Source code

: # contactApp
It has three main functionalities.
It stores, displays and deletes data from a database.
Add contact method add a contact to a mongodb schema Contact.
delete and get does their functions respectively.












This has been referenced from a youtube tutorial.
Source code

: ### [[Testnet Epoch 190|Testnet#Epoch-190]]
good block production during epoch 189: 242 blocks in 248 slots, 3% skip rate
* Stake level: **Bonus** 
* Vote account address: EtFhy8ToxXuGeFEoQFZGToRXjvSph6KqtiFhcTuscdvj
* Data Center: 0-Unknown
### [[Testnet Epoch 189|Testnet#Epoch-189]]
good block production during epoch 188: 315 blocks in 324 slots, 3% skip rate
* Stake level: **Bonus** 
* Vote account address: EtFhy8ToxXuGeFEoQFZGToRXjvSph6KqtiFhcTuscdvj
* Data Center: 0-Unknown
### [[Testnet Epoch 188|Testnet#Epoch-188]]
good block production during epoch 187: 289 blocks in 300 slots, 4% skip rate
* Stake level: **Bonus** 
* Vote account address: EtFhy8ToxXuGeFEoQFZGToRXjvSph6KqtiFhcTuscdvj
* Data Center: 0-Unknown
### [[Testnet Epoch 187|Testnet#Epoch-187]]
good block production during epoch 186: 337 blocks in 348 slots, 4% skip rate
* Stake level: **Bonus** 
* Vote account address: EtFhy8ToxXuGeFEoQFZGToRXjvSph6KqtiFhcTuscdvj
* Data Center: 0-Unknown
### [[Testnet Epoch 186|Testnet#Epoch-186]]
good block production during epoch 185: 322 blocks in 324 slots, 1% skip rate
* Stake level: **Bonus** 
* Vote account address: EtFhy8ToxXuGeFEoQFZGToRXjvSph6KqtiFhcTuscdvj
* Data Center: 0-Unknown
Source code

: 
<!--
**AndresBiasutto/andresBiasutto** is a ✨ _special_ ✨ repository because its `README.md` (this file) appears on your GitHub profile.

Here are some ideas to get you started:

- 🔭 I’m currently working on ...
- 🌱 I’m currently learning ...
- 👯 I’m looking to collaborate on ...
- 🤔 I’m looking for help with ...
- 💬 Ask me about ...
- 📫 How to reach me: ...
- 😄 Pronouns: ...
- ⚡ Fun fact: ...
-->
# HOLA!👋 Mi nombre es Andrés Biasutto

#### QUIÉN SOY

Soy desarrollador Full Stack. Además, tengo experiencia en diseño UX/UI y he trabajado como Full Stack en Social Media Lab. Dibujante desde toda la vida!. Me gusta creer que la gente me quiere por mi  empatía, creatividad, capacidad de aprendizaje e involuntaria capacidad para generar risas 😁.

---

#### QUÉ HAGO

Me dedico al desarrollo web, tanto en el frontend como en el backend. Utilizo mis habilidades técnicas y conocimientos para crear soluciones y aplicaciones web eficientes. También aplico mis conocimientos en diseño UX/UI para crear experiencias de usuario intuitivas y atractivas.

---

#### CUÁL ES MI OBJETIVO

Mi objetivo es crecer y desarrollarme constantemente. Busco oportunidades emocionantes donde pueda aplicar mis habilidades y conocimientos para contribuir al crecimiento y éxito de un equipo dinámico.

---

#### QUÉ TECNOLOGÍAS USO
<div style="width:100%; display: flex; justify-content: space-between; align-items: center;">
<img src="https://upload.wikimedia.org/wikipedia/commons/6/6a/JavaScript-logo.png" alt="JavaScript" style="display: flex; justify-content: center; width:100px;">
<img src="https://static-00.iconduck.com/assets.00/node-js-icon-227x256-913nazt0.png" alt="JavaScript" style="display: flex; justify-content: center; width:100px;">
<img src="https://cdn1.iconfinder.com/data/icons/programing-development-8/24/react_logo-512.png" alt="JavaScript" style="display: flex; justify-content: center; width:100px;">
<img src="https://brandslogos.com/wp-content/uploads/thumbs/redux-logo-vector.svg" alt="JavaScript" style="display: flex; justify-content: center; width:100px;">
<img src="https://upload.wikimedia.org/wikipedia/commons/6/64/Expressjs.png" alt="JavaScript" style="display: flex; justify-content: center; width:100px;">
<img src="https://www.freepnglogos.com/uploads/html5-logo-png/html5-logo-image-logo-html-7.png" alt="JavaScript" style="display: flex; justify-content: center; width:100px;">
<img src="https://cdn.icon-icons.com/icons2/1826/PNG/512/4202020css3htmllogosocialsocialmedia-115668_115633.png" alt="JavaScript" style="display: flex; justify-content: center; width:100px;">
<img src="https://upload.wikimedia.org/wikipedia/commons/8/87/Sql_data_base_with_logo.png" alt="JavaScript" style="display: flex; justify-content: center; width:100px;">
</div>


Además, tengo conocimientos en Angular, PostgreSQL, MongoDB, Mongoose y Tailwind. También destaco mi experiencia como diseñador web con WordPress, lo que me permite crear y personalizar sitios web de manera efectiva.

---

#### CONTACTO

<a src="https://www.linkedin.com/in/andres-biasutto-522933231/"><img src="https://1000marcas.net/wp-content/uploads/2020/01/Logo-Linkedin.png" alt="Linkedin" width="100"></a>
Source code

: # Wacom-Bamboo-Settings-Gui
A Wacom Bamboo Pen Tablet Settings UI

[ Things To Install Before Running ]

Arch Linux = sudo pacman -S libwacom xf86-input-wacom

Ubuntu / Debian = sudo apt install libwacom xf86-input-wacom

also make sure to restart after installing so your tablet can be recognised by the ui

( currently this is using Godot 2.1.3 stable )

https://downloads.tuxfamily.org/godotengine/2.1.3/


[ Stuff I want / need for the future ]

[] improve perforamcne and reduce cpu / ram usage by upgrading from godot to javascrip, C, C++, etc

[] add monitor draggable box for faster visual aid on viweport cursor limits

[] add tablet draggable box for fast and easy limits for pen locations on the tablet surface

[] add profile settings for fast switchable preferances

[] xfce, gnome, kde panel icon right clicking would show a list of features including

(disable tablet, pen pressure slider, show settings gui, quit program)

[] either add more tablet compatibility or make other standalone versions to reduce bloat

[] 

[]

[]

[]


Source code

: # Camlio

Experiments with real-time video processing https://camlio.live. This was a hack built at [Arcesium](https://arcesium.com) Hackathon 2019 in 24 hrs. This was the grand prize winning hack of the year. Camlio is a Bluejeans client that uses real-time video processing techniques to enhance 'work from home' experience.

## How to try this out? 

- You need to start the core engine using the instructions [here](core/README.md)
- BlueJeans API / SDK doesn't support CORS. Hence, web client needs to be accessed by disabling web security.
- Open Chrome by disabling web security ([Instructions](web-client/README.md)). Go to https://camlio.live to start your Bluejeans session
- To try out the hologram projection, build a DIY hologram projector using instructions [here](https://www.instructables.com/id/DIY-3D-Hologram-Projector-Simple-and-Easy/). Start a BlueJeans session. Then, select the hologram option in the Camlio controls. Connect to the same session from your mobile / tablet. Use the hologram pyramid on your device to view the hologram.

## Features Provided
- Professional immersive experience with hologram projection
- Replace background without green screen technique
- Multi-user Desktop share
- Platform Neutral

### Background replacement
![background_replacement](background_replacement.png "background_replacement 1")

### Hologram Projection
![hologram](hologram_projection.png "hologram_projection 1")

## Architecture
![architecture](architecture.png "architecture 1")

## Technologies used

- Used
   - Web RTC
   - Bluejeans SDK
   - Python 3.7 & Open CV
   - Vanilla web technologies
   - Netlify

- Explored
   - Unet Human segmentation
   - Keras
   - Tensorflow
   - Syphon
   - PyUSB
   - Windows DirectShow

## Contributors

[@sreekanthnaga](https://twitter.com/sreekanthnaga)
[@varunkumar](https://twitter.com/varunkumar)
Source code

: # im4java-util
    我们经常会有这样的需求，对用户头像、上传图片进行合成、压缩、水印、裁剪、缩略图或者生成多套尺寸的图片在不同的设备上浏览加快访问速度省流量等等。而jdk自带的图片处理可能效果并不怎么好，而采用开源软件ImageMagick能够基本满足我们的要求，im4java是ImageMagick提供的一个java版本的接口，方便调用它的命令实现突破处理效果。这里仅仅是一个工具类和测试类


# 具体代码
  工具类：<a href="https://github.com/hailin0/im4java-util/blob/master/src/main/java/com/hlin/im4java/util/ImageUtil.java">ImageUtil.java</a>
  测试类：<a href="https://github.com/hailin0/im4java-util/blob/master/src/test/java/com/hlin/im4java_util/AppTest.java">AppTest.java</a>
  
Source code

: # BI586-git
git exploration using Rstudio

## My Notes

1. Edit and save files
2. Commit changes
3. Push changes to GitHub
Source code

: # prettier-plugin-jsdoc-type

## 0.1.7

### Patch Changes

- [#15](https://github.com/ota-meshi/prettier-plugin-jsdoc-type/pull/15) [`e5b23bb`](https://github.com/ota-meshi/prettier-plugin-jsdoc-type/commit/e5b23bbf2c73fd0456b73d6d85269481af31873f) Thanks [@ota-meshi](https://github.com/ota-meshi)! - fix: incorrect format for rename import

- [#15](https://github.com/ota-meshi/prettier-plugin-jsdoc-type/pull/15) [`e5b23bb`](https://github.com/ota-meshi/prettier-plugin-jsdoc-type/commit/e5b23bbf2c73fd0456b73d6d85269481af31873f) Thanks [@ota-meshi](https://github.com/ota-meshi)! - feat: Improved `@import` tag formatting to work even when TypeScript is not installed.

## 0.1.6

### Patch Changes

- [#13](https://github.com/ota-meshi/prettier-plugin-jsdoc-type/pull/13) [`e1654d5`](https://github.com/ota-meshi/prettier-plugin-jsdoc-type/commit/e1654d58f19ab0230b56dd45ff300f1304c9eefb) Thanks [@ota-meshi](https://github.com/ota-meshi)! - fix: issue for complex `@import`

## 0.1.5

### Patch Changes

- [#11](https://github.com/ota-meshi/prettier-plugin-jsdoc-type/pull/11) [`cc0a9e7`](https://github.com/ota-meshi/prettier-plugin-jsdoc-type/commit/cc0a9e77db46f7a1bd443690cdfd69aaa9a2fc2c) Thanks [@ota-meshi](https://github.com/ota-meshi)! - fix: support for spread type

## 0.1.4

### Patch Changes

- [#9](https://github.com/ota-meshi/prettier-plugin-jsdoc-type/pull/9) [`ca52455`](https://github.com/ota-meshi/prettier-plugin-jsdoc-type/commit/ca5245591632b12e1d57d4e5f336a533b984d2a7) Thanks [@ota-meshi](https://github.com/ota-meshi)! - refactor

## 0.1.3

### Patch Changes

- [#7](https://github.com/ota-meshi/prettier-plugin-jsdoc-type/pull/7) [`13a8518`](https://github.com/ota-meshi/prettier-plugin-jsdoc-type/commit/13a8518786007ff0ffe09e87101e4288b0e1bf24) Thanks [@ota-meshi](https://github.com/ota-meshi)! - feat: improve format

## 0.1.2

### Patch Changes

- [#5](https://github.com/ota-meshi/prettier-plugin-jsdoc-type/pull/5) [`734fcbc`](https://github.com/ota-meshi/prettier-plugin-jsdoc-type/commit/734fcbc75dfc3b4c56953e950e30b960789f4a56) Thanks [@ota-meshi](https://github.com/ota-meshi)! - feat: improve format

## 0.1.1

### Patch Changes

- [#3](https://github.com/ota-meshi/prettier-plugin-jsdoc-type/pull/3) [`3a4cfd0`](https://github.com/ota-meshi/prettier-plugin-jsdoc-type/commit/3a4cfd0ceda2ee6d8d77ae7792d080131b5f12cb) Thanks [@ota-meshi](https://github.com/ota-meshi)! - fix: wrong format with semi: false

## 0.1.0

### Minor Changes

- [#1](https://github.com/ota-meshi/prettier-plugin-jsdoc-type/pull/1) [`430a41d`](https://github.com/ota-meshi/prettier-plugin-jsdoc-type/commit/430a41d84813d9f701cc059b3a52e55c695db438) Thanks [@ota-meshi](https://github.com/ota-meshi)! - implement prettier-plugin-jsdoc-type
——————————
ABOUT THIS EXERCISE: Lines from the start of the material above through the line containing "good block production during epoch 188: 315" are to be duplicated exactly, and only those.

ANSWER BELOW:
Source code

: # contactApp
It has three main functionalities.
It stores, displays and deletes data from a database.
Add contact method add a contact to a mongodb schema Contact.
delete and get does their functions respectively.












This has been referenced from a youtube tutorial.
Source code

: ### [[Testnet Epoch 190|Testnet#Epoch-190]]
good block production during epoch 189: 242 blocks in 248 slots, 3% skip rate
* Stake level: **Bonus** 
* Vote account address: EtFhy8ToxXuGeFEoQFZGToRXjvSph6KqtiFhcTuscdvj
* Data Center: 0-Unknown
### [[Testnet Epoch 189|Testnet#Epoch-189]]
good block production during epoch 188: 315 blocks in 324 slots, 3% skip rate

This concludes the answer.